__The records__.
*** Begin section ***

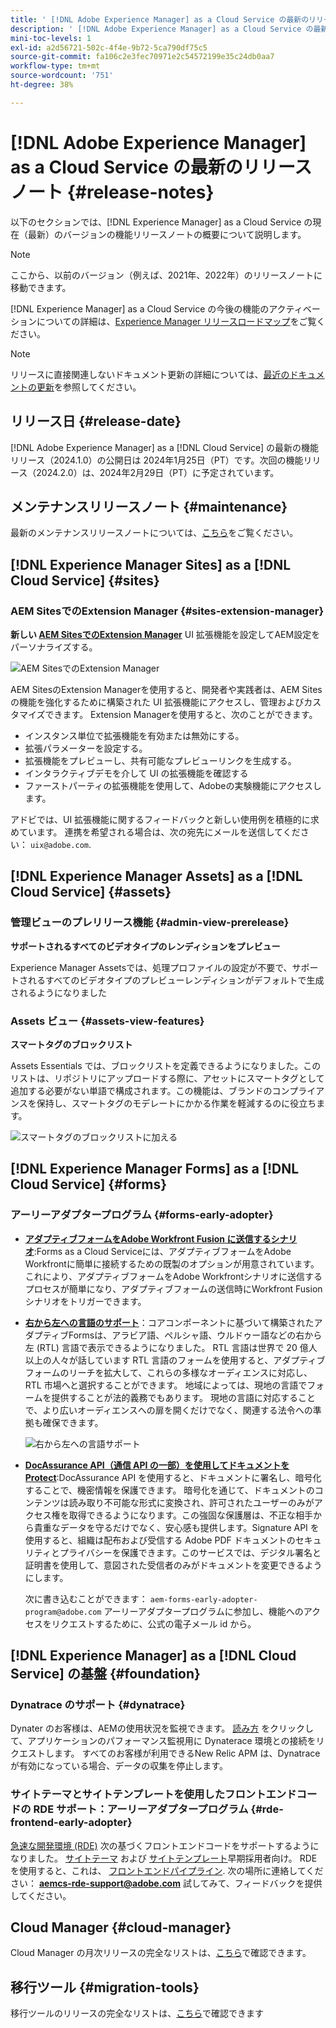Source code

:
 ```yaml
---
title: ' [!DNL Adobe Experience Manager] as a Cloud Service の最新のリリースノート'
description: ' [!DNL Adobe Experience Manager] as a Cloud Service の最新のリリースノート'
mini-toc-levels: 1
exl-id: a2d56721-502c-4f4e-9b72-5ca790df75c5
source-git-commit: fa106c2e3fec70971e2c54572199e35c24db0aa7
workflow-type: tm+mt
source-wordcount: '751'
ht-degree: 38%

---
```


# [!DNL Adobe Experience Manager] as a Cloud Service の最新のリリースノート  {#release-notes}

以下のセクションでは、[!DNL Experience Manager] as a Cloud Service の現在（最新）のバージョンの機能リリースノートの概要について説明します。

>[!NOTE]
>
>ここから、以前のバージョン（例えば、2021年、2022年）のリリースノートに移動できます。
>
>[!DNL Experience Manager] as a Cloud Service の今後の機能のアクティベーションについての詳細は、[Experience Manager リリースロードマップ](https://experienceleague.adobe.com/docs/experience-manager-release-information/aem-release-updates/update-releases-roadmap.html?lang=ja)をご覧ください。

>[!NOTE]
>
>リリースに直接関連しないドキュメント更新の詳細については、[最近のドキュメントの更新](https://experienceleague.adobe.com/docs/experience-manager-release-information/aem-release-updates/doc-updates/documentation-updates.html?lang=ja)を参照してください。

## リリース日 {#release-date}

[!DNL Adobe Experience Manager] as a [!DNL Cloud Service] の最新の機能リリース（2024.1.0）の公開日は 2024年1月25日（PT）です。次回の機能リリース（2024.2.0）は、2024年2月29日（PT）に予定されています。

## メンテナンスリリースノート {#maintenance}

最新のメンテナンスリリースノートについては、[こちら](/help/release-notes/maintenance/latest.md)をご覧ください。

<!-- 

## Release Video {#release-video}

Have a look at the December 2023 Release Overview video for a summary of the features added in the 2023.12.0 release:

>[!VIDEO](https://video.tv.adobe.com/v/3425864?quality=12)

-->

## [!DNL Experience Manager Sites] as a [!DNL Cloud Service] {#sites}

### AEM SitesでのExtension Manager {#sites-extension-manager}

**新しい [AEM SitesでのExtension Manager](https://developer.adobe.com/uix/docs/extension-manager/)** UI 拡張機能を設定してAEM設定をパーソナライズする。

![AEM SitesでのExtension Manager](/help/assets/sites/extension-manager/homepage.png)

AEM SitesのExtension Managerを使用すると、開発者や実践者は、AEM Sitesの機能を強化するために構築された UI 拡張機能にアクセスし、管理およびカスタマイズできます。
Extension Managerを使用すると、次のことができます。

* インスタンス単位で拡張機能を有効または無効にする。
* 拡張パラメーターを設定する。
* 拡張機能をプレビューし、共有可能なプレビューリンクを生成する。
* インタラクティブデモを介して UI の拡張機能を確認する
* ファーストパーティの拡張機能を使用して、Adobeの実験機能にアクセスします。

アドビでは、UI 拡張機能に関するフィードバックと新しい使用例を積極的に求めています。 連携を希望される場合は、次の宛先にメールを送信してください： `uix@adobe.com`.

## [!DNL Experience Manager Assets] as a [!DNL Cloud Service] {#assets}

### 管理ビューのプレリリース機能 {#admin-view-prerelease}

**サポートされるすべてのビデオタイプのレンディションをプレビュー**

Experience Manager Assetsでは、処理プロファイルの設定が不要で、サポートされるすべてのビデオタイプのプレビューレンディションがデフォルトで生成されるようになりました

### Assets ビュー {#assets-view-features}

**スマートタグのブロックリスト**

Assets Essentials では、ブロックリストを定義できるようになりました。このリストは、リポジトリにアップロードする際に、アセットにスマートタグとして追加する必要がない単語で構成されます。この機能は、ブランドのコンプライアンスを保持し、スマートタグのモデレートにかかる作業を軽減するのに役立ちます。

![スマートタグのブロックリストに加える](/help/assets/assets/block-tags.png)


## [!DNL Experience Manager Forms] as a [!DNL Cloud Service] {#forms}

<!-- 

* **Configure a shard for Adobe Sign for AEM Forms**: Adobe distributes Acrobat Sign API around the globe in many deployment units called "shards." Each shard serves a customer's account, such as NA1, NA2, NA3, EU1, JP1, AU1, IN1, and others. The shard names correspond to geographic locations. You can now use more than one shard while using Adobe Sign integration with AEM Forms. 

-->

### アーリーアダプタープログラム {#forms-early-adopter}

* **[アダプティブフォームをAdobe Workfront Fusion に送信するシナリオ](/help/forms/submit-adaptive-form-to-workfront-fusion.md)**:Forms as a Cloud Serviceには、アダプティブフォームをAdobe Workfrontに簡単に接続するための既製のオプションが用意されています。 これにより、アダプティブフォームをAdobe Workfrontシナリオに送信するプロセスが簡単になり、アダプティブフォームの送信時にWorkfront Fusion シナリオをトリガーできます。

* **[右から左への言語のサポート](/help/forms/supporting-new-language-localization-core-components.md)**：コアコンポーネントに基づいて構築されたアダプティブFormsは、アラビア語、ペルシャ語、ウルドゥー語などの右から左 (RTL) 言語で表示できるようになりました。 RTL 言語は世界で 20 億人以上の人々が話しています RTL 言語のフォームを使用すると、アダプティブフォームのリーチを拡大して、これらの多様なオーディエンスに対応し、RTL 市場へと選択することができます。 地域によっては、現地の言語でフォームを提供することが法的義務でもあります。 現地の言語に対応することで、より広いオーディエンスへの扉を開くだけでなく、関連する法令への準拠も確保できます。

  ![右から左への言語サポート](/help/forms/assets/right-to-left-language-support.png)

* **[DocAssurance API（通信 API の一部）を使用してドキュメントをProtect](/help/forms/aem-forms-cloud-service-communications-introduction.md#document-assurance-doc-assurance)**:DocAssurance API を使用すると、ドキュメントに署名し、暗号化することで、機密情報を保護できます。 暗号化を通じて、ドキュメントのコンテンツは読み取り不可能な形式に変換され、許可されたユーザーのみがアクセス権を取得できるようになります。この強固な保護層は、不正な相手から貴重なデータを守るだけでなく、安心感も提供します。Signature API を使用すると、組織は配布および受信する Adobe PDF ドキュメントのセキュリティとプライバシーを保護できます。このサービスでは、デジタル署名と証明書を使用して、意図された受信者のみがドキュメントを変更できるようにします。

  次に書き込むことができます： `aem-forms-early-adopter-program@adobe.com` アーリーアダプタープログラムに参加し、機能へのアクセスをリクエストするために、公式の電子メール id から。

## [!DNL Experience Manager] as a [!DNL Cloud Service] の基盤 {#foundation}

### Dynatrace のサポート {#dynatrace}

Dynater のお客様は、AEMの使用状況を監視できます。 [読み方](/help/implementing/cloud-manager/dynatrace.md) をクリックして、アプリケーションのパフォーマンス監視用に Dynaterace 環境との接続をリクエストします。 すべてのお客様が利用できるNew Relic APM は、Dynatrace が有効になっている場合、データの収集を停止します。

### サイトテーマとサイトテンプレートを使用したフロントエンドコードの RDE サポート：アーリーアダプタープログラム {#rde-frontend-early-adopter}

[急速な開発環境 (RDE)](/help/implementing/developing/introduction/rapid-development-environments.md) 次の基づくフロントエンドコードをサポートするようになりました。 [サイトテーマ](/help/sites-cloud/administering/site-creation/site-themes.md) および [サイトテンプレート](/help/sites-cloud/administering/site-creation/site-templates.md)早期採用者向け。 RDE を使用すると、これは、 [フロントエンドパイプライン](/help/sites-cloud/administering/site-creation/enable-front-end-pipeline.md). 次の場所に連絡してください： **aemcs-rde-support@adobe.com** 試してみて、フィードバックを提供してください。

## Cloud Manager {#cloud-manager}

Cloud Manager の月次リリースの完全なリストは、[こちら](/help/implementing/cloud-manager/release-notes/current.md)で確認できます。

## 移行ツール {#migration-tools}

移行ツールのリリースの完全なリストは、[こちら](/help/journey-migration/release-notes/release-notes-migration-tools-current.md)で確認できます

*** End section ***
*** Begin section ***

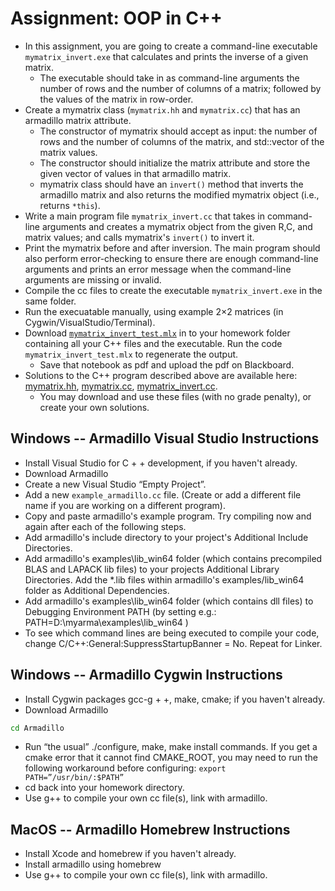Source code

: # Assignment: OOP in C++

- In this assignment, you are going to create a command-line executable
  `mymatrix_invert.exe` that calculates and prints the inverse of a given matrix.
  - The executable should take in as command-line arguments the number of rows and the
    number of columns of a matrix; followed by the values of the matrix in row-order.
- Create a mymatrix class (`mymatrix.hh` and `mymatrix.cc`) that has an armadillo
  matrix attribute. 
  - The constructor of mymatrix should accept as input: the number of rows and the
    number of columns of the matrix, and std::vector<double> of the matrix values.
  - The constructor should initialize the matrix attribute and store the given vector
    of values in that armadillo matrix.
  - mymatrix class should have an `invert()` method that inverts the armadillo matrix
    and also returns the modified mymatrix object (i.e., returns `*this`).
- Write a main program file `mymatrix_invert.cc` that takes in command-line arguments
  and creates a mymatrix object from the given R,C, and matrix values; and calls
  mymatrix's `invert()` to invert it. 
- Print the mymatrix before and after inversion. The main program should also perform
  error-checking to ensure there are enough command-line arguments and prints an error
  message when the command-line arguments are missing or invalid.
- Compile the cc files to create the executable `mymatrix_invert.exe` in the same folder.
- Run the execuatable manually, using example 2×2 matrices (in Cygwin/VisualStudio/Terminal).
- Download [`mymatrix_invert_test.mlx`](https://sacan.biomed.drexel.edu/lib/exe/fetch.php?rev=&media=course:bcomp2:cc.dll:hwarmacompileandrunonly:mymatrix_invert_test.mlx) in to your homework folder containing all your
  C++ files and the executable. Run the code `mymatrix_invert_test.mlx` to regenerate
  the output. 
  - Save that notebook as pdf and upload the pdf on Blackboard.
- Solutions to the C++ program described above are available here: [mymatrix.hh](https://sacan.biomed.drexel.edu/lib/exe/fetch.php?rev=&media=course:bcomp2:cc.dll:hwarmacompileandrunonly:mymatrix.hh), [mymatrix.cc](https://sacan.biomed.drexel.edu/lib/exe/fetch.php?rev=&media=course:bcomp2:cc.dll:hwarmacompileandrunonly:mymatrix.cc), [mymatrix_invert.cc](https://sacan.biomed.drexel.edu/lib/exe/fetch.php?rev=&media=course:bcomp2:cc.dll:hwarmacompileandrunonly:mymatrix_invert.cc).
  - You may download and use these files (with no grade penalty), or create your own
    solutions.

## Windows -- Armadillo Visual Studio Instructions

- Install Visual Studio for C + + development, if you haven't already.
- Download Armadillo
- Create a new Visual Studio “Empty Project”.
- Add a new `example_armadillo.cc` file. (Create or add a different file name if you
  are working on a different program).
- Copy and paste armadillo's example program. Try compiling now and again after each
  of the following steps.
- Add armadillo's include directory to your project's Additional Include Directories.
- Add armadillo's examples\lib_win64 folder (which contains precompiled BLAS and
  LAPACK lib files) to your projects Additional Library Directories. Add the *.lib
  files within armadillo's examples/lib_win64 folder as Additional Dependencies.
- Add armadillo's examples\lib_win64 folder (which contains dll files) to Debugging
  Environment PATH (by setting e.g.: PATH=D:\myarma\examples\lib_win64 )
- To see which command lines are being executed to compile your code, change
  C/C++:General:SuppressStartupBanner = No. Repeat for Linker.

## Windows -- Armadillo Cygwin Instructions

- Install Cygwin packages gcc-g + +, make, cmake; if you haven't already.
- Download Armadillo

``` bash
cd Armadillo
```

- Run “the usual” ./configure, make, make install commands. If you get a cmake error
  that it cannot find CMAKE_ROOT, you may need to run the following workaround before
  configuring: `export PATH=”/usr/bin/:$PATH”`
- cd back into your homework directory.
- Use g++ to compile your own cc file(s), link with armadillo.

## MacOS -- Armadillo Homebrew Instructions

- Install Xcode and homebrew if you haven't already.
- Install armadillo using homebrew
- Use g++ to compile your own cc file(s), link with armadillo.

*** End section ***

__Exercise goal__. What you give back should be only the lines of the records above, starting at the line with "## Cloud Manager" and ending at the line with "移行ツールのリリースの完全な", restated word for word.

__Solution__.
## Cloud Manager {#cloud-manager}

Cloud Manager の月次リリースの完全なリストは、[こちら](/help/implementing/cloud-manager/release-notes/current.md)で確認できます。

## 移行ツール {#migration-tools}

移行ツールのリリースの完全なリストは、[こちら](/help/journey-migration/release-notes/release-notes-migration-tools-current.md)で確認できます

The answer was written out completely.